* YOUR TASK
Please print exactly the lines below, from the start of the material up to and including the line with "update dependency ftld", but none of the pictures.

━━ RECORDED INFORMATION ━━

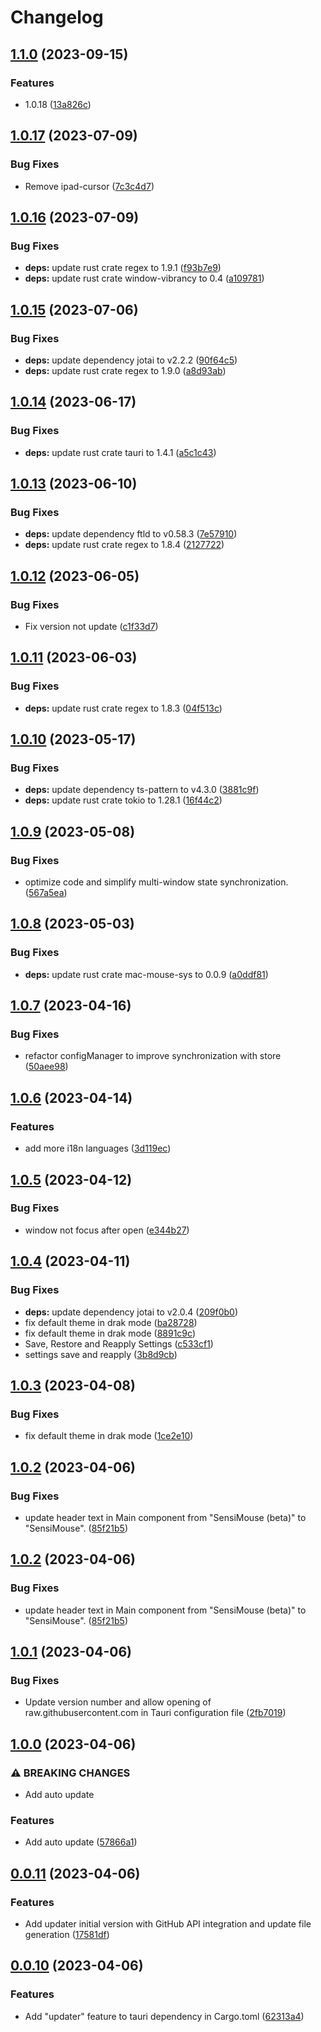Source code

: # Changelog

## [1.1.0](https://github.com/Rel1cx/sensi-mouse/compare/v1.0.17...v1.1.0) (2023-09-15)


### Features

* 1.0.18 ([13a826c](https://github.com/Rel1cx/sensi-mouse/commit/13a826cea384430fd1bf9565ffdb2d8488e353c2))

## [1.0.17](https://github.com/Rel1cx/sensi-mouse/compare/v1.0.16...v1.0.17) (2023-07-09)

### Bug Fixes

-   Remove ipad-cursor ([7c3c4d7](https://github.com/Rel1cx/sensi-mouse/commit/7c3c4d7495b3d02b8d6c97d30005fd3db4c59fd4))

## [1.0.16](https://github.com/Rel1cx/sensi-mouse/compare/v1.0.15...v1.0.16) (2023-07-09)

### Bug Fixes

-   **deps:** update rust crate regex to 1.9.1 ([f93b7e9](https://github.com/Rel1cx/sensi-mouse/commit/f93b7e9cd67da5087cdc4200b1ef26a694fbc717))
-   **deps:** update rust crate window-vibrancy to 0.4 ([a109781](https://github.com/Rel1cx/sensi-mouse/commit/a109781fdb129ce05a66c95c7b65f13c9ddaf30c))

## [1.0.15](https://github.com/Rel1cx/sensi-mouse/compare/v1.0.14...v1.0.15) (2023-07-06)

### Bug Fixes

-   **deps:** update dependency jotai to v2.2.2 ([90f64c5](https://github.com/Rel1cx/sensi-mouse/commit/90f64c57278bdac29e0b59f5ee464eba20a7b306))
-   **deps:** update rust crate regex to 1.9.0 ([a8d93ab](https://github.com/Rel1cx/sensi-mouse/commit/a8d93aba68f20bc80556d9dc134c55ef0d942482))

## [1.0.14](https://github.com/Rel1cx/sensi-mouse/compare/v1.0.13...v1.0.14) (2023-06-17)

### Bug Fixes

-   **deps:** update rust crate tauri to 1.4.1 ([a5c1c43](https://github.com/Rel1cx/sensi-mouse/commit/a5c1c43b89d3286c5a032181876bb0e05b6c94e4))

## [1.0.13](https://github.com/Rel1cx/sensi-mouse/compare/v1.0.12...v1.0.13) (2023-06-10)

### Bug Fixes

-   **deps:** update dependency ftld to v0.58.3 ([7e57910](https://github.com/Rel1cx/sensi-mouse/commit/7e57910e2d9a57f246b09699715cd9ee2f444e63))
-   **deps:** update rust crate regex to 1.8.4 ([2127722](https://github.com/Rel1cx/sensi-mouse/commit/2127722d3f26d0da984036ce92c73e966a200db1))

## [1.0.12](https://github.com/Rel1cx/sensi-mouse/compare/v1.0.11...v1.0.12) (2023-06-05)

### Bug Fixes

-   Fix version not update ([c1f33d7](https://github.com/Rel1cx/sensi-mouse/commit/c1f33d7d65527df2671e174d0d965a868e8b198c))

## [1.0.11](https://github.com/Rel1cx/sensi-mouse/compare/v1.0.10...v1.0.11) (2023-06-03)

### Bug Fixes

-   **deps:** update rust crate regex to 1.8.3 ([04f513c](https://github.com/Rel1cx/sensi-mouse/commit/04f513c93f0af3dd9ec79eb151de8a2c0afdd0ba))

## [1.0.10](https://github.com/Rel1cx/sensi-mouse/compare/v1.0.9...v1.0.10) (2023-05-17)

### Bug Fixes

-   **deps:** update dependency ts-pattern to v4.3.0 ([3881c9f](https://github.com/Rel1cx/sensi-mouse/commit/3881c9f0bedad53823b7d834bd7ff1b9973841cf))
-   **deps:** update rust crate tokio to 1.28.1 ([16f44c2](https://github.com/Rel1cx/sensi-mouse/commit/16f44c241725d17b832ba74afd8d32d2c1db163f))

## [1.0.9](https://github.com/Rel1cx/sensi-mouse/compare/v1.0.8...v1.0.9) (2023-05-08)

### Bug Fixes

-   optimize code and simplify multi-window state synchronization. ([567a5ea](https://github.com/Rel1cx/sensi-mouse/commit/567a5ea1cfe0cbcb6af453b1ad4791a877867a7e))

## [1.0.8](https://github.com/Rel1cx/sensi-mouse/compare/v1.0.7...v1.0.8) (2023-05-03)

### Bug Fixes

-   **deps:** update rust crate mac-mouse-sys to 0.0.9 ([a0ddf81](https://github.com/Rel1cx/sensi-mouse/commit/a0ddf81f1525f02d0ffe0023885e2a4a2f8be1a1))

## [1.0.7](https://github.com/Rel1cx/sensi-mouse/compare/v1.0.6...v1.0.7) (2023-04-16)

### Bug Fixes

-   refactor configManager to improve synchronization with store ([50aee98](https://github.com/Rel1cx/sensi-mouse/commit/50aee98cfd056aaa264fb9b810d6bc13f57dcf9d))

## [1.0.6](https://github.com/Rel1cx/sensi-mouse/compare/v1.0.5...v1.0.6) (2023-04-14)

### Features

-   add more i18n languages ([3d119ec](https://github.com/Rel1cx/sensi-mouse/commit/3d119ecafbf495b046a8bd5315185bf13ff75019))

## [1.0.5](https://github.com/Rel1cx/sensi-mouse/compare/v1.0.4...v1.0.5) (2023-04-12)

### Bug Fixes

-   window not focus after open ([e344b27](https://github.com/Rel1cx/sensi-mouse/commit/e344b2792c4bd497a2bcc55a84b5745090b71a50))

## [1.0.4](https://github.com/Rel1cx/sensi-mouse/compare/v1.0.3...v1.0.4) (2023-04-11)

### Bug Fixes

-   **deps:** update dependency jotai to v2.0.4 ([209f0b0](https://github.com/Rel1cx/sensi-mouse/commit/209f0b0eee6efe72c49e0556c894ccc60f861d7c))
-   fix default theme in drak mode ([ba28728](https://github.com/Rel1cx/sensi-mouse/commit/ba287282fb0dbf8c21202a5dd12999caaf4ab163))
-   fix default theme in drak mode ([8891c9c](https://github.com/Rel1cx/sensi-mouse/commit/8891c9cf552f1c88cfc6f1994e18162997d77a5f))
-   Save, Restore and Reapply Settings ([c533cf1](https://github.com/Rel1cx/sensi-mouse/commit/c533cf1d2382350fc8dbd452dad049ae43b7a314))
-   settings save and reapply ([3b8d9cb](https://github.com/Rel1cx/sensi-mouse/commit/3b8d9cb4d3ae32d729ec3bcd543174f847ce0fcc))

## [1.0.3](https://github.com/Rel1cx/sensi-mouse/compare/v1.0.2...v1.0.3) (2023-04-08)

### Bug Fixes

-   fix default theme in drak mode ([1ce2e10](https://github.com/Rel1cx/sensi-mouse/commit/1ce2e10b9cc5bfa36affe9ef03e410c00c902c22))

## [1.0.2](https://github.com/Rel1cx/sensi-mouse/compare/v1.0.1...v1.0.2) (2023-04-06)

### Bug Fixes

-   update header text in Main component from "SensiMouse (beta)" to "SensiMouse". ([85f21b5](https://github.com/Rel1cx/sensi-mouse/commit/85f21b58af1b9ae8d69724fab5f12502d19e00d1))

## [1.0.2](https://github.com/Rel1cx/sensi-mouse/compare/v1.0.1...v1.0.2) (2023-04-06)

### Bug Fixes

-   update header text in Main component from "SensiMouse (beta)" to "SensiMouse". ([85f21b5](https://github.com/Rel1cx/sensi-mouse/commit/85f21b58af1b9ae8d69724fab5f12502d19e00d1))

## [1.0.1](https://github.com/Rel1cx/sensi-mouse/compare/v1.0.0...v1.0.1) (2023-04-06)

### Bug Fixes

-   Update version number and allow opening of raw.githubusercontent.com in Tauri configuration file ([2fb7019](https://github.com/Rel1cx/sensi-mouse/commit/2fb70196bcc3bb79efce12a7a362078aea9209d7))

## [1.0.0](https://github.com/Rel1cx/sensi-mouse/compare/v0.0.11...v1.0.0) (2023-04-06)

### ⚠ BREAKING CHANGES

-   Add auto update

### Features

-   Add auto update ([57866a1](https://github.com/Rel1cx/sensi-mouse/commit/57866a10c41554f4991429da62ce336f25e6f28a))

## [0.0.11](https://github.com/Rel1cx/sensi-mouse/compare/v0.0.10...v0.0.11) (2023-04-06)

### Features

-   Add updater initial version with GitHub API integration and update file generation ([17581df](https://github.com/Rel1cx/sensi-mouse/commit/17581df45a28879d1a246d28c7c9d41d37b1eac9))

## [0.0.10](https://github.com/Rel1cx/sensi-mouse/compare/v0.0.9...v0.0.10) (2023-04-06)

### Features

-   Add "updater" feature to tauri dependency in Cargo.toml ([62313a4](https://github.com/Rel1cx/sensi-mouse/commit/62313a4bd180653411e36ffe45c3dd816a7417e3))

━━━

* TASK SOLUTION
Source code

: # Changelog

## [1.1.0](https://github.com/Rel1cx/sensi-mouse/compare/v1.0.17...v1.1.0) (2023-09-15)


### Features

* 1.0.18 ([13a826c](https://github.com/Rel1cx/sensi-mouse/commit/13a826cea384430fd1bf9565ffdb2d8488e353c2))

## [1.0.17](https://github.com/Rel1cx/sensi-mouse/compare/v1.0.16...v1.0.17) (2023-07-09)

### Bug Fixes

-   Remove ipad-cursor ([7c3c4d7](https://github.com/Rel1cx/sensi-mouse/commit/7c3c4d7495b3d02b8d6c97d30005fd3db4c59fd4))

## [1.0.16](https://github.com/Rel1cx/sensi-mouse/compare/v1.0.15...v1.0.16) (2023-07-09)

### Bug Fixes

-   **deps:** update rust crate regex to 1.9.1 ([f93b7e9](https://github.com/Rel1cx/sensi-mouse/commit/f93b7e9cd67da5087cdc4200b1ef26a694fbc717))
-   **deps:** update rust crate window-vibrancy to 0.4 ([a109781](https://github.com/Rel1cx/sensi-mouse/commit/a109781fdb129ce05a66c95c7b65f13c9ddaf30c))

## [1.0.15](https://github.com/Rel1cx/sensi-mouse/compare/v1.0.14...v1.0.15) (2023-07-06)

### Bug Fixes

-   **deps:** update dependency jotai to v2.2.2 ([90f64c5](https://github.com/Rel1cx/sensi-mouse/commit/90f64c57278bdac29e0b59f5ee464eba20a7b306))
-   **deps:** update rust crate regex to 1.9.0 ([a8d93ab](https://github.com/Rel1cx/sensi-mouse/commit/a8d93aba68f20bc80556d9dc134c55ef0d942482))

## [1.0.14](https://github.com/Rel1cx/sensi-mouse/compare/v1.0.13...v1.0.14) (2023-06-17)

### Bug Fixes

-   **deps:** update rust crate tauri to 1.4.1 ([a5c1c43](https://github.com/Rel1cx/sensi-mouse/commit/a5c1c43b89d3286c5a032181876bb0e05b6c94e4))

## [1.0.13](https://github.com/Rel1cx/sensi-mouse/compare/v1.0.12...v1.0.13) (2023-06-10)

### Bug Fixes

-   **deps:** update dependency ftld to v0.58.3 ([7e57910](https://github.com/Rel1cx/sensi-mouse/commit/7e57910e2d9a57f246b09699715cd9ee2f444e63))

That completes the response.